Exercise details =
Reproduce without any pictures the lines from the one that contains "After what seemed" through the end of the records, exactly as written.

Material provided =

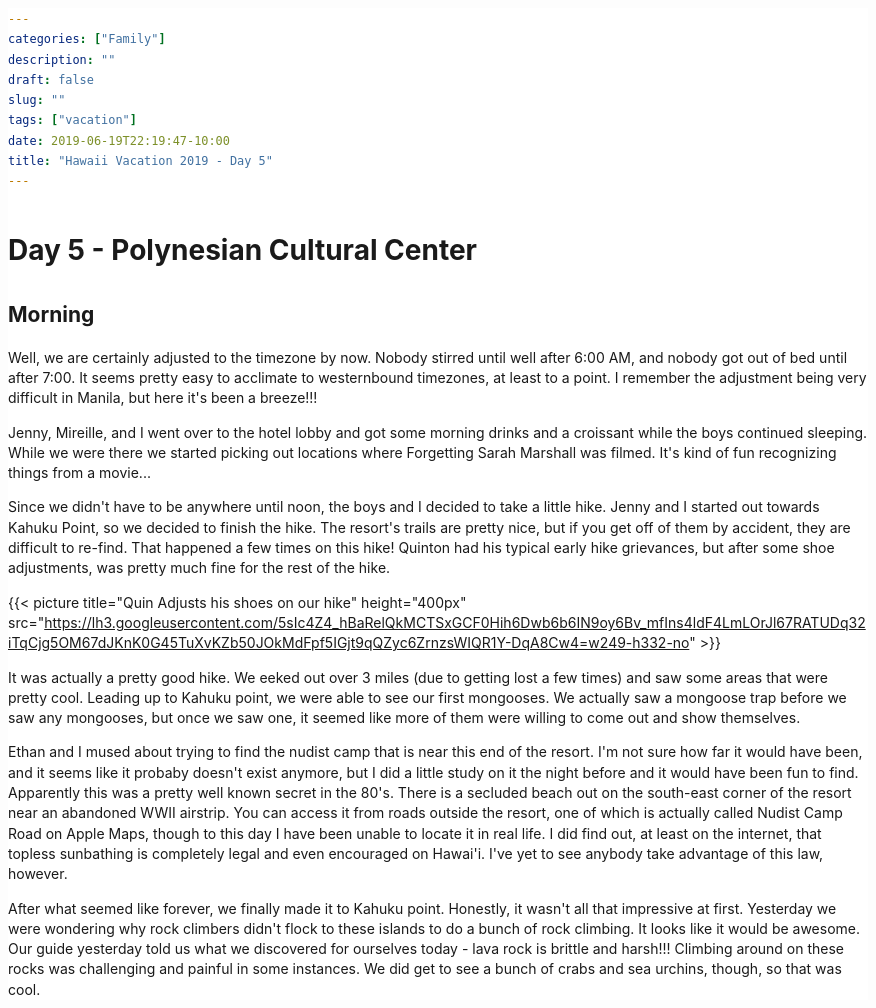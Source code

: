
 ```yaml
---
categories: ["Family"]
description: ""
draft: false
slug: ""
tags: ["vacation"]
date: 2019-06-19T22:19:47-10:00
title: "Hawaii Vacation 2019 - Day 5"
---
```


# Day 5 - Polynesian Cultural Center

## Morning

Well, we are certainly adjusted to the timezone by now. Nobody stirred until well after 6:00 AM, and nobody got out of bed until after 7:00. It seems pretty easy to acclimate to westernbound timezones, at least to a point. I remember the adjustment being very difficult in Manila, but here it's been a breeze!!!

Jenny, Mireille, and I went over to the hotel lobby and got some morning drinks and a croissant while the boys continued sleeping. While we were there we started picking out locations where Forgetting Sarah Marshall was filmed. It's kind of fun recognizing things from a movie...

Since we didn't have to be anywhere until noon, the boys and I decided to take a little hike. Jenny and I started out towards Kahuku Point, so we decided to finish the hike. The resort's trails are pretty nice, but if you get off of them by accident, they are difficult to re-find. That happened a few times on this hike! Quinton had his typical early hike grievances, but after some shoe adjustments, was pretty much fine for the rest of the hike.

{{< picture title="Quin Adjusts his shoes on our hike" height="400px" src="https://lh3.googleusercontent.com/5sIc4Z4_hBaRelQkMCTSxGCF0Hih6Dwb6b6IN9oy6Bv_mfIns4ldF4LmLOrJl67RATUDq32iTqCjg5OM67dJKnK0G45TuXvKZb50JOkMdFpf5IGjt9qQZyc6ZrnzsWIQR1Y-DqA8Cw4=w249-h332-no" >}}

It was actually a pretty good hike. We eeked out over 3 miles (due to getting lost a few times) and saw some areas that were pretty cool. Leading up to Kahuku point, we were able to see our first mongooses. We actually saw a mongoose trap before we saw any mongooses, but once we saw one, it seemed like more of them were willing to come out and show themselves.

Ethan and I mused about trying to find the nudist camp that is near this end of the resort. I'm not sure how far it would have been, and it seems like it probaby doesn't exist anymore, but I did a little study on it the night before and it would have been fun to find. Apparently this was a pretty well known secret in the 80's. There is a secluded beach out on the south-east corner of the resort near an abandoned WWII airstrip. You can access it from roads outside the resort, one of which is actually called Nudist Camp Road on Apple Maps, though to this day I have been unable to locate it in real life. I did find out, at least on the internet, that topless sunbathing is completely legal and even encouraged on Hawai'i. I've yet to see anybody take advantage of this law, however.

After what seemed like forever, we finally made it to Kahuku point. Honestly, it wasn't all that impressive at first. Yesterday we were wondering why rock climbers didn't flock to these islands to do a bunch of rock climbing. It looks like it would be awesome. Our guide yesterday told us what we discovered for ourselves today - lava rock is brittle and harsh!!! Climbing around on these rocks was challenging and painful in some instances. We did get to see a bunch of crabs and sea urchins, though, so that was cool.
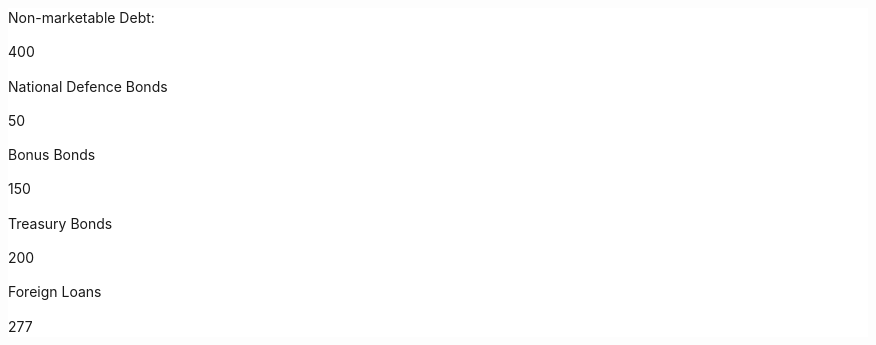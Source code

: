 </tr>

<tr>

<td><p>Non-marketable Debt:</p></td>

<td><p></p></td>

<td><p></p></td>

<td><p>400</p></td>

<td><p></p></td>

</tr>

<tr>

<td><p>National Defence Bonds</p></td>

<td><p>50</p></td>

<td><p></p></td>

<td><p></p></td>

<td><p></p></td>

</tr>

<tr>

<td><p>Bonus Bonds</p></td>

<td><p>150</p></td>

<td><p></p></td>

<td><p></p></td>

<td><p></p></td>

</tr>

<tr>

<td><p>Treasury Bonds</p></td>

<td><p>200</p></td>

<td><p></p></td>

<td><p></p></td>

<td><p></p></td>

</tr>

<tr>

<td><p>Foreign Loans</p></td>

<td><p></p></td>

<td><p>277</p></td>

Answer box =
After what seemed like forever, we finally made it to Kahuku point. Honestly, it wasn't all that impressive at first. Yesterday we were wondering why rock climbers didn't flock to these islands to do a bunch of rock climbing. It looks like it would be awesome. Our guide yesterday told us what we discovered for ourselves today - lava rock is brittle and harsh!!! Climbing around on these rocks was challenging and painful in some instances. We did get to see a bunch of crabs and sea urchins, though, so that was cool.
Source code

: </tr>

<tr>

<td><p>Non-marketable Debt:</p></td>

<td><p></p></td>

<td><p></p></td>

<td><p>400</p></td>

<td><p></p></td>

</tr>

<tr>

<td><p>National Defence Bonds</p></td>

<td><p>50</p></td>

<td><p></p></td>

<td><p></p></td>

<td><p></p></td>

</tr>

<tr>

<td><p>Bonus Bonds</p></td>

<td><p>150</p></td>

<td><p></p></td>

<td><p></p></td>

<td><p></p></td>

</tr>

<tr>

<td><p>Treasury Bonds</p></td>

<td><p>200</p></td>

<td><p></p></td>

<td><p></p></td>

<td><p></p></td>

</tr>

<tr>

<td><p>Foreign Loans</p></td>

<td><p></p></td>

<td><p>277</p></td>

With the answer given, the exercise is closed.